Listed records:
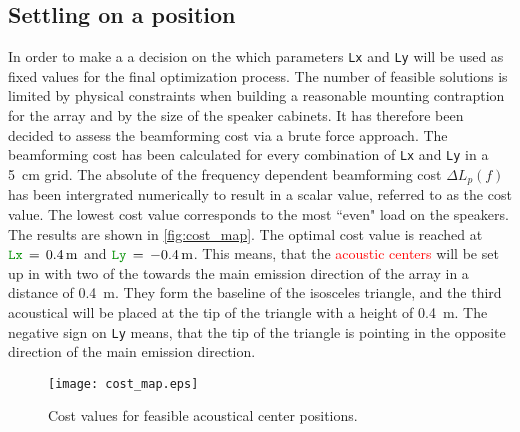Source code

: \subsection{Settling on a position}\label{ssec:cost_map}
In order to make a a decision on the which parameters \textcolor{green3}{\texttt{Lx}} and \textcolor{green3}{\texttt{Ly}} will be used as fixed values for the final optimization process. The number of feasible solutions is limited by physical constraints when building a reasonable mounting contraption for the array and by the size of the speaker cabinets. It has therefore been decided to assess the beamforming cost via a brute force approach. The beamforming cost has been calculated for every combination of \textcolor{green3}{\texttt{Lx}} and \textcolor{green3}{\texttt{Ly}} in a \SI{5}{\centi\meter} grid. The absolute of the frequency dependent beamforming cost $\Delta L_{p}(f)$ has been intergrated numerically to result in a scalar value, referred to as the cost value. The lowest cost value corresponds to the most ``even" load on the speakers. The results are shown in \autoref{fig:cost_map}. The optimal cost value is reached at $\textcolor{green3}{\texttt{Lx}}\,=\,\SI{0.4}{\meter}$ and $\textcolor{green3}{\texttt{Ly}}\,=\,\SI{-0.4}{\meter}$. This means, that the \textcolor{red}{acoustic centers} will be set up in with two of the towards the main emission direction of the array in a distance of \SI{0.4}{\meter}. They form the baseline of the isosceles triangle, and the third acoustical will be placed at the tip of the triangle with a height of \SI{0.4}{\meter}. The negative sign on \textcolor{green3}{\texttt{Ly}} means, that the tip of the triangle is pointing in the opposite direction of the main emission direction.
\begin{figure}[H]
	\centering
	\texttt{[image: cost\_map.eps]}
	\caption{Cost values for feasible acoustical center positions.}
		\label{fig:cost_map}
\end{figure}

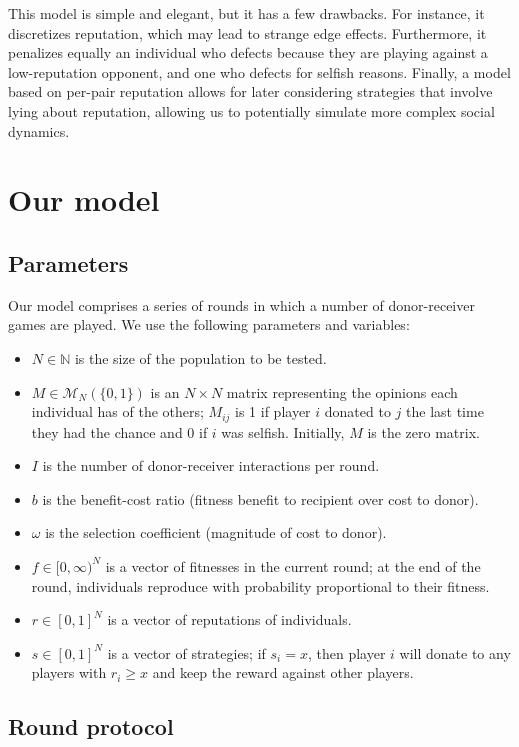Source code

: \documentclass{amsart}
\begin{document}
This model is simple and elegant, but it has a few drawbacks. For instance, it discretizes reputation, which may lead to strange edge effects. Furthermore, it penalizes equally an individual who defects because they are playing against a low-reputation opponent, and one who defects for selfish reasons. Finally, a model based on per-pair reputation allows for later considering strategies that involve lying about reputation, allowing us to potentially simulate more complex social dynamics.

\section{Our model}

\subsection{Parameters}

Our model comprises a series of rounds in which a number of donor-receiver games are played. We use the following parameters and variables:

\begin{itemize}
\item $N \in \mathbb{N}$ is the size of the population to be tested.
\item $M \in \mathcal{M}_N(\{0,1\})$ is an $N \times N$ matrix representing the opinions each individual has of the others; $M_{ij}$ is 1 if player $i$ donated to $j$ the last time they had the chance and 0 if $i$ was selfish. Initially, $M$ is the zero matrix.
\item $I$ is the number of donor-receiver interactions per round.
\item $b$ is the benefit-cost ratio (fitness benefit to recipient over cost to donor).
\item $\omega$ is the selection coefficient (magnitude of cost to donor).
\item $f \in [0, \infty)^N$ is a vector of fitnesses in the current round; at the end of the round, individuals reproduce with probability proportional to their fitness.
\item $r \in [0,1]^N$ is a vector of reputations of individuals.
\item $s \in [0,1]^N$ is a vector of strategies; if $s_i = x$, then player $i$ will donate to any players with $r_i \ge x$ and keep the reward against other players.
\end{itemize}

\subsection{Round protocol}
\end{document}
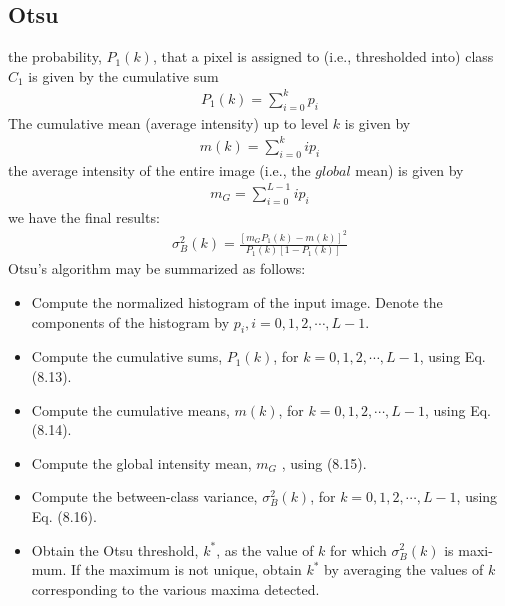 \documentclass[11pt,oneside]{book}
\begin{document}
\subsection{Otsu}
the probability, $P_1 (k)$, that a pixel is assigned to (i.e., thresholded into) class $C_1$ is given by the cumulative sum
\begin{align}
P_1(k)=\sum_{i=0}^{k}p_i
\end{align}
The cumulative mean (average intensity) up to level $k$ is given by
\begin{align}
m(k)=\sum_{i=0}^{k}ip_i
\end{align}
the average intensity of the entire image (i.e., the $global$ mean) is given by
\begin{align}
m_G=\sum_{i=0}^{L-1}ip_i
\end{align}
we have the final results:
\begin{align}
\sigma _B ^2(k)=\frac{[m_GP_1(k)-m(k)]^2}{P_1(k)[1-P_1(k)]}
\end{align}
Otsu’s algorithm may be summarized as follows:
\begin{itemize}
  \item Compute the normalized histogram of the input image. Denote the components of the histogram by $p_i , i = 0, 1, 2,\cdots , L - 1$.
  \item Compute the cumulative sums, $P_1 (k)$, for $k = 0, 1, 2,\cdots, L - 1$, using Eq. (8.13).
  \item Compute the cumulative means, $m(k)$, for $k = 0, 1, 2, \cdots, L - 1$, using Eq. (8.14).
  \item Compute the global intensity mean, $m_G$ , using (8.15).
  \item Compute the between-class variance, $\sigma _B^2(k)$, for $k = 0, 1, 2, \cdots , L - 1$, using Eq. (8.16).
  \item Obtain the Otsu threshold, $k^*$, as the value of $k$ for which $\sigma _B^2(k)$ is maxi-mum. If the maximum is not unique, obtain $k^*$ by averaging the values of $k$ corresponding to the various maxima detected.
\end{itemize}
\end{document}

Exercise brief:
Produce a verbatim copy of the listing, leaving out all pictures.

Problem solution:
Source code

: \subsection{Settling on a position}\label{ssec:cost_map}
In order to make a a decision on the which parameters \textcolor{green3}{\texttt{Lx}} and \textcolor{green3}{\texttt{Ly}} will be used as fixed values for the final optimization process. The number of feasible solutions is limited by physical constraints when building a reasonable mounting contraption for the array and by the size of the speaker cabinets. It has therefore been decided to assess the beamforming cost via a brute force approach. The beamforming cost has been calculated for every combination of \textcolor{green3}{\texttt{Lx}} and \textcolor{green3}{\texttt{Ly}} in a \SI{5}{\centi\meter} grid. The absolute of the frequency dependent beamforming cost $\Delta L_{p}(f)$ has been intergrated numerically to result in a scalar value, referred to as the cost value. The lowest cost value corresponds to the most ``even" load on the speakers. The results are shown in \autoref{fig:cost_map}. The optimal cost value is reached at $\textcolor{green3}{\texttt{Lx}}\,=\,\SI{0.4}{\meter}$ and $\textcolor{green3}{\texttt{Ly}}\,=\,\SI{-0.4}{\meter}$. This means, that the \textcolor{red}{acoustic centers} will be set up in with two of the towards the main emission direction of the array in a distance of \SI{0.4}{\meter}. They form the baseline of the isosceles triangle, and the third acoustical will be placed at the tip of the triangle with a height of \SI{0.4}{\meter}. The negative sign on \textcolor{green3}{\texttt{Ly}} means, that the tip of the triangle is pointing in the opposite direction of the main emission direction.
\begin{figure}[H]
	\centering
	\texttt{[image: cost\_map.eps]}
	\caption{Cost values for feasible acoustical center positions.}
		\label{fig:cost_map}
\end{figure}

Source code

: \documentclass{amsart}
\begin{document}
This model is simple and elegant, but it has a few drawbacks. For instance, it discretizes reputation, which may lead to strange edge effects. Furthermore, it penalizes equally an individual who defects because they are playing against a low-reputation opponent, and one who defects for selfish reasons. Finally, a model based on per-pair reputation allows for later considering strategies that involve lying about reputation, allowing us to potentially simulate more complex social dynamics.

\section{Our model}

\subsection{Parameters}

Our model comprises a series of rounds in which a number of donor-receiver games are played. We use the following parameters and variables:

\begin{itemize}
\item $N \in \mathbb{N}$ is the size of the population to be tested.
\item $M \in \mathcal{M}_N(\{0,1\})$ is an $N \times N$ matrix representing the opinions each individual has of the others; $M_{ij}$ is 1 if player $i$ donated to $j$ the last time they had the chance and 0 if $i$ was selfish. Initially, $M$ is the zero matrix.
\item $I$ is the number of donor-receiver interactions per round.
\item $b$ is the benefit-cost ratio (fitness benefit to recipient over cost to donor).
\item $\omega$ is the selection coefficient (magnitude of cost to donor).
\item $f \in [0, \infty)^N$ is a vector of fitnesses in the current round; at the end of the round, individuals reproduce with probability proportional to their fitness.
\item $r \in [0,1]^N$ is a vector of reputations of individuals.
\item $s \in [0,1]^N$ is a vector of strategies; if $s_i = x$, then player $i$ will donate to any players with $r_i \ge x$ and keep the reward against other players.
\end{itemize}

\subsection{Round protocol}
\end{document}
 \documentclass[11pt,oneside]{book}
\begin{document}
\subsection{Otsu}
the probability, $P_1 (k)$, that a pixel is assigned to (i.e., thresholded into) class $C_1$ is given by the cumulative sum
\begin{align}
P_1(k)=\sum_{i=0}^{k}p_i
\end{align}
The cumulative mean (average intensity) up to level $k$ is given by
\begin{align}
m(k)=\sum_{i=0}^{k}ip_i
\end{align}
the average intensity of the entire image (i.e., the $global$ mean) is given by
\begin{align}
m_G=\sum_{i=0}^{L-1}ip_i
\end{align}
we have the final results:
\begin{align}
\sigma _B ^2(k)=\frac{[m_GP_1(k)-m(k)]^2}{P_1(k)[1-P_1(k)]}
\end{align}
Otsu’s algorithm may be summarized as follows:
\begin{itemize}
  \item Compute the normalized histogram of the input image. Denote the components of the histogram by $p_i , i = 0, 1, 2,\cdots , L - 1$.
  \item Compute the cumulative sums, $P_1 (k)$, for $k = 0, 1, 2,\cdots, L - 1$, using Eq. (8.13).
  \item Compute the cumulative means, $m(k)$, for $k = 0, 1, 2, \cdots, L - 1$, using Eq. (8.14).
  \item Compute the global intensity mean, $m_G$ , using (8.15).
  \item Compute the between-class variance, $\sigma _B^2(k)$, for $k = 0, 1, 2, \cdots , L - 1$, using Eq. (8.16).
  \item Obtain the Otsu threshold, $k^*$, as the value of $k$ for which $\sigma _B^2(k)$ is maxi-mum. If the maximum is not unique, obtain $k^*$ by averaging the values of $k$ corresponding to the various maxima detected.
\end{itemize}
\end{document}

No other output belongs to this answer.